I need someone to call 'cut.' That line was delivered all wrong. I can't grasp it because he isn't saying it right. He should say it slowly, draw out the words. Give them some feeling, a sound more guttural. Add a facial expression, something. Anything to give indication that you, dumb-shit doctor, understand what you've so ineffectively glossed over.

Start with a solid kick to the gut, make sure there's no air left in my lungs before you make your pronouncement. "I'll just be ripping you in half now. Cheers." Or, "I'm going to drive metal spikes into your ears, alright?" Grin.

"Is anyone hearing this?" I look around the small room that's more like an office, but absent of desk and computer. There are soft chairs along every wall and a small table in the centre, a water cooler and boxes of tissues. It's a Bad News room.

Noah's sitting on a short bench, holding his head in his hands. Lily's face is tucked into Caleb's neck as they cling to one another. Marcus's eyes are red. His hand's set on my shoulder and his lips are moving, but I don't think he's saying anything.

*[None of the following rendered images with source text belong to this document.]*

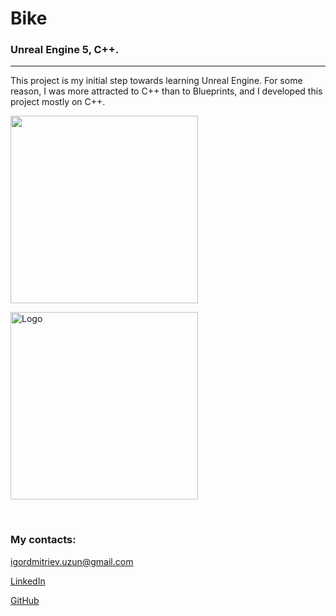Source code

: <h1><strong>Bike</strong></h1>   
<h3><strong>
Unreal Engine 5, C++. </strong></h3>

<hr>
<p>This project is my initial step towards learning Unreal Engine. For some reason, I was more attracted to C++ than to Blueprints, and I developed this project mostly on C++.</p>

<p>
        <img src="logo/img2.jpeg" width="300"
             height="300 alt="Logo">
</p>
<p>
        <img src="logo/img1.jpeg" width="300"
             height="300" alt="Logo">
</p>

<br>
<h3><strong>My contacts:</strong></h3>
<p><a href="mailto:igordmitriev@gmail.com">igordmitriev.uzun@gmail.com</a></p>
<p><a href="https://www.linkedin.com/in/igor-uzun">LinkedIn</a></p>
<p><a href="https://www.github.com/Uzunig">GitHub</a></p>

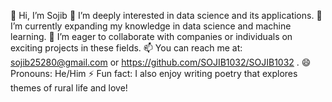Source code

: 👋 Hi, I’m Sojib
👀 I’m deeply interested in data science and its applications.
🌱 I’m currently expanding my knowledge in data science and machine learning.
💞️ I’m eager to collaborate with companies or individuals on exciting projects in these fields.
📫 You can reach me at: sojib25280@gmail.com or https://github.com/SOJIB1032/SOJIB1032 .
😄 Pronouns: He/Him
⚡ Fun fact: I also enjoy writing poetry that explores themes of rural life and love!

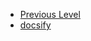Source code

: <!-- docs/_sidebar.md created by Zachary Li -->

- [Previous Level](README)
- [docsify](0x03_Project-Notes/docsify/README)
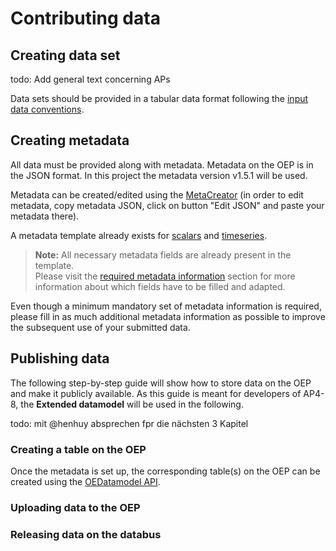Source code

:# Contributing data


## Creating data set

todo: Add general text concerning APs

Data sets should be provided in a tabular data format following the [input data conventions](input_data.md#Input-data-conventions).

## Creating metadata
All data must be provided along with metadata. Metadata on the OEP is in the JSON format. 
In this project the metadata version v1.5.1 will be used.

Metadata can be created/edited using the [MetaCreator](https://meta.rl-institut.de/meta_creator/151) 
(in order to edit metadata, copy metadata JSON, click on button "Edit JSON" and paste your metadata there).

A metadata template already exists for [scalars](https://github.com/sedos-project/oedatamodel/blob/main/extended_datamodel/datamodel_scalars.json) and [timeseries](https://github.com/sedos-project/oedatamodel/blob/main/extended_datamodel/datamodel_timeseries.json).
> **Note:** All necessary metadata fields are already present in the template. <br> Please visit the [required metadata information](metadata.md#Required-metadata-information) section for more information about which fields have to be filled and adapted.

Even though a minimum mandatory set of metadata information is required, please fill in as much additional metadata information as possible to improve the subsequent use of your submitted data.


## Publishing data

The following step-by-step guide will show how to store data on the OEP and make it publicly available.
As this guide is meant for developers of AP4-8, the **Extended datamodel** will be used in the following.

todo: mit @henhuy absprechen fpr die nächsten 3 Kapitel

### Creating a table on the OEP
Once the metadata is set up, the corresponding table(s) on the OEP can be created using the [OEDatamodel API](https://modex.rl-institut.de).

### Uploading data to the OEP

### Releasing data on the databus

"Noah." He doesn't answer. I sit beside him and he yanks me into a desperate embrace.     

 "I'm an orphan," he mumbles.

Intense, ugly words. Uttered once by me, to Marcus. "No, no. We're a family, mate. We're in this together."

"What's the cause?" Lily asks.

The doctor clears his throat. I can't take my eyes off his name tag. Brian Ying? Brian—American. Ying—Asian. What kind of name is that? He looks Mexican. How am I supposed to take him seriously?

"Coroner has to make the final determination, but it looks like a uterine tear—most common with women who've had c-sections. Mr. Matthews, has your wife ever had the procedure?"

"Once," Lily answers quietly, casting a glance at an oblivious Noah.

"This was her third?" He asks Lily directly this time.